The tear trough affects the inner aspect of the lower eyelid and appears as a visible concavity or indentation. While associated usually with an early sign of aging, some patients have it naturally as a true anatomic defect. The tear trough is at the junction of the very thin lower eyelid skin with the thicker nasal skin superiorly and slants downward into the cheek area over the lower eye socket bone. Because herniated fat from the lower eyelid may and often exists above it, the tear trough can look quite deep in some patients. Women may often camouflage this area with make-up.

A key question is why does the tear trough exist? In an extremely insightful article in the February 2010 issue of the journal Plastic and Reconstructive Surgery, it is pointed out that volume loss is the primary reason. As the face ages, we lose fat and this facial area may be one of the very first to show it given its thin tissues and the lack of any significant fat between the skin and the underlying orbicularis muscles.
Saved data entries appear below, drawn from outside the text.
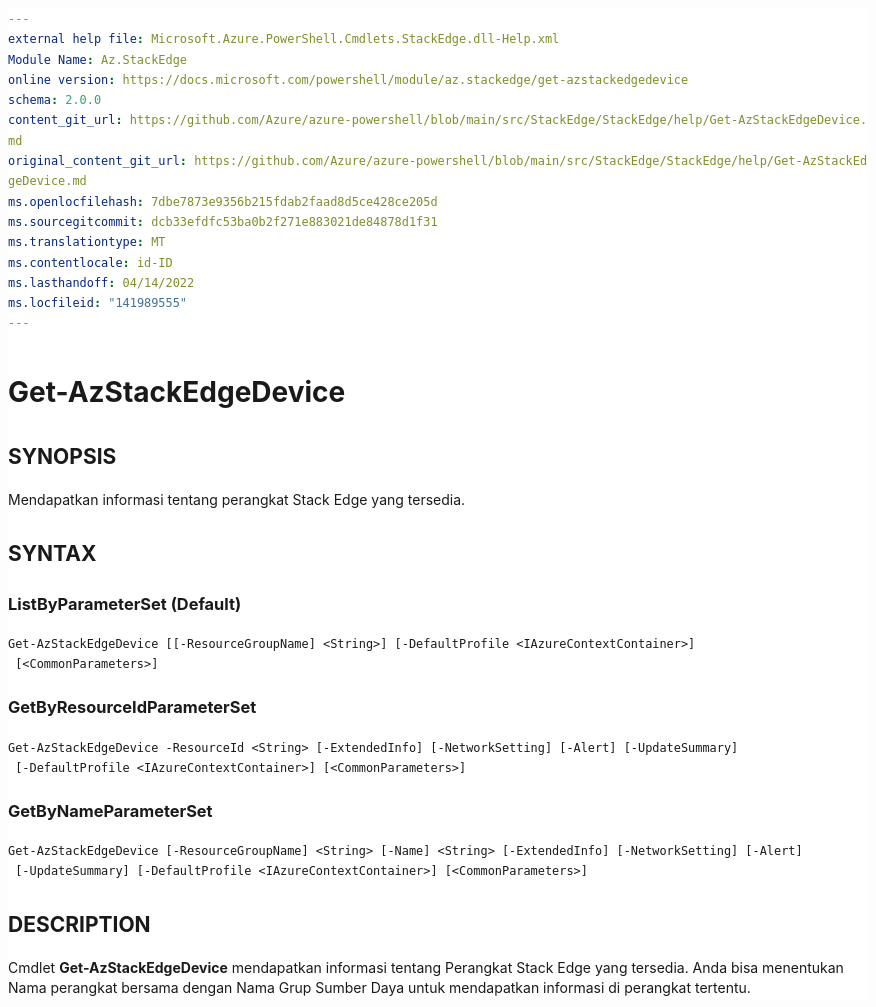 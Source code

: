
 ```yaml
---
external help file: Microsoft.Azure.PowerShell.Cmdlets.StackEdge.dll-Help.xml
Module Name: Az.StackEdge
online version: https://docs.microsoft.com/powershell/module/az.stackedge/get-azstackedgedevice
schema: 2.0.0
content_git_url: https://github.com/Azure/azure-powershell/blob/main/src/StackEdge/StackEdge/help/Get-AzStackEdgeDevice.md
original_content_git_url: https://github.com/Azure/azure-powershell/blob/main/src/StackEdge/StackEdge/help/Get-AzStackEdgeDevice.md
ms.openlocfilehash: 7dbe7873e9356b215fdab2faad8d5ce428ce205d
ms.sourcegitcommit: dcb33efdfc53ba0b2f271e883021de84878d1f31
ms.translationtype: MT
ms.contentlocale: id-ID
ms.lasthandoff: 04/14/2022
ms.locfileid: "141989555"
---
```

# Get-AzStackEdgeDevice

## SYNOPSIS
Mendapatkan informasi tentang perangkat Stack Edge yang tersedia.

## SYNTAX

### ListByParameterSet (Default)
```
Get-AzStackEdgeDevice [[-ResourceGroupName] <String>] [-DefaultProfile <IAzureContextContainer>]
 [<CommonParameters>]
```

### GetByResourceIdParameterSet
```
Get-AzStackEdgeDevice -ResourceId <String> [-ExtendedInfo] [-NetworkSetting] [-Alert] [-UpdateSummary]
 [-DefaultProfile <IAzureContextContainer>] [<CommonParameters>]
```

### GetByNameParameterSet
```
Get-AzStackEdgeDevice [-ResourceGroupName] <String> [-Name] <String> [-ExtendedInfo] [-NetworkSetting] [-Alert]
 [-UpdateSummary] [-DefaultProfile <IAzureContextContainer>] [<CommonParameters>]
```

## DESCRIPTION
Cmdlet **Get-AzStackEdgeDevice** mendapatkan informasi tentang Perangkat Stack Edge yang tersedia. Anda bisa menentukan Nama perangkat bersama dengan Nama Grup Sumber Daya untuk mendapatkan informasi di perangkat tertentu. 
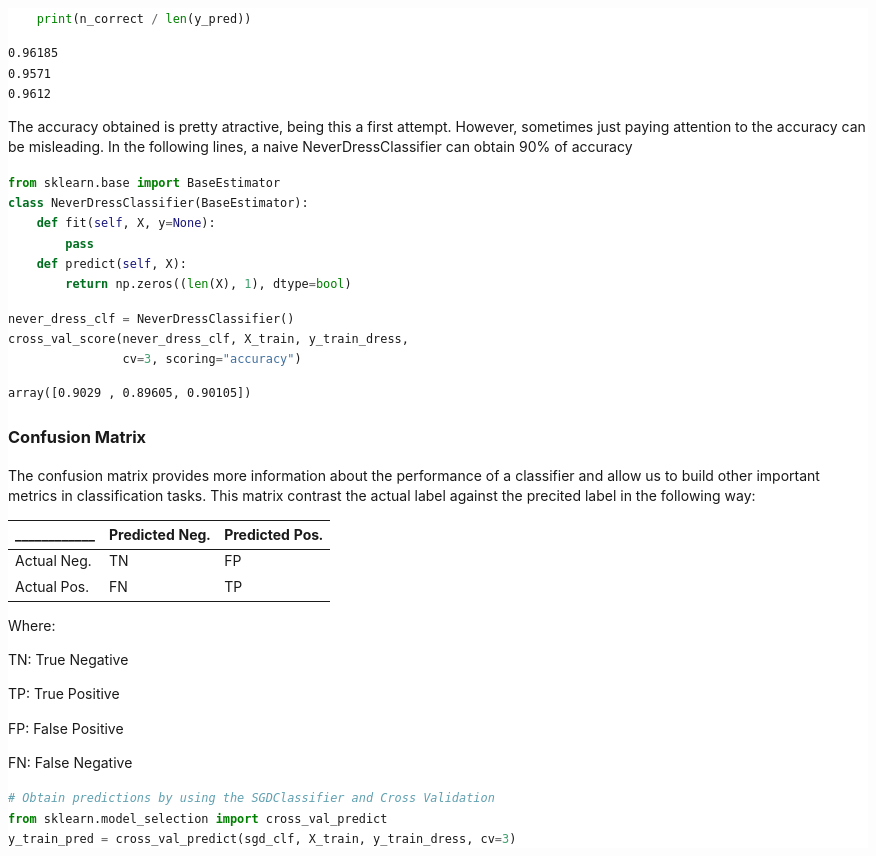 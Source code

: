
 ```python
    print(n_correct / len(y_pred))
```

    0.96185
    0.9571
    0.9612
    

The accuracy obtained is pretty atractive, being this a first attempt. However, sometimes just paying attention to the accuracy can be misleading. In the following lines, a naive NeverDressClassifier can obtain 90% of accuracy


```python
from sklearn.base import BaseEstimator
class NeverDressClassifier(BaseEstimator):
    def fit(self, X, y=None):
        pass
    def predict(self, X):
        return np.zeros((len(X), 1), dtype=bool)
```


```python
never_dress_clf = NeverDressClassifier()
cross_val_score(never_dress_clf, X_train, y_train_dress,
                cv=3, scoring="accuracy")
```




    array([0.9029 , 0.89605, 0.90105])



### Confusion Matrix

The confusion matrix provides more information about the performance of a classifier and allow us to build other important metrics in classification tasks. This matrix contrast the actual label against the precited label in the following way:

| ____________| Predicted Neg. | Predicted Pos.|
| ----------- | ----------- |---------------|
| Actual Neg. | TN | FP  |
| Actual Pos. |  FN | TP  |

Where:

TN: True Negative

TP: True Positive

FP: False Positive

FN: False Negative


```python
# Obtain predictions by using the SGDClassifier and Cross Validation
from sklearn.model_selection import cross_val_predict
y_train_pred = cross_val_predict(sgd_clf, X_train, y_train_dress, cv=3)
```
For those with a more natural or congenital tear troughs, it may be how the complex array of underlying muscles merge and interdigitate that accounts for this triangular medial lower eyelid and cheek deformity.

From a surgical standpoint, this area can be improved by a lower blepharoplasty procedure that either places fat grafts underneath this area or even a medial orbital rim implant. I have done both successfully and the choice of either one is based on the depth of the tear trough. A standard lower blepharoplasty alone will usually not correct it and may make it look worse if significant lower eyelid fat is removed, creating a total lower eyelid hollowing effect. A blepharoplasty approach, even if just a transconjunctival one, is an ideal time to place a small composite or dermal-fat graft.

By far, however, injectable fillers remain the most common treatment method particularly in the younger patient. While many injectable fillers exist, the safest and most versatile are the hyalurons. (e.g., Restylane, Juvaderm, etc) These gels give good and easy flow and that is important when injecting into this thin and delicate area where bruising can easily occur. When bruising occurs in the lower eyelid, it will likely be three weeks or so before it resolves.

One of the keys to tear trough injections is to not think that it is a ‘single shot’ injection that is placed just under the skin. That will undoubtably lead to both inadequate and poor results with a visible bulge. One has to think of going into and beyond the tear trough area as well as deep to the muscle. The material must go between the muscle and the bone. Multiple needle passes are needed followed by massage an filler manipulation. A smooth result must exist at the end of treatment.

Interestingly, the length of injection filler treatment of the tear trough is longer than what one experiences in the rest of the face. (e.g., lips or nasolabial folds) This must be related to the lack of any significant motion in this area. Many patients will experience at least a year of sustained improvement.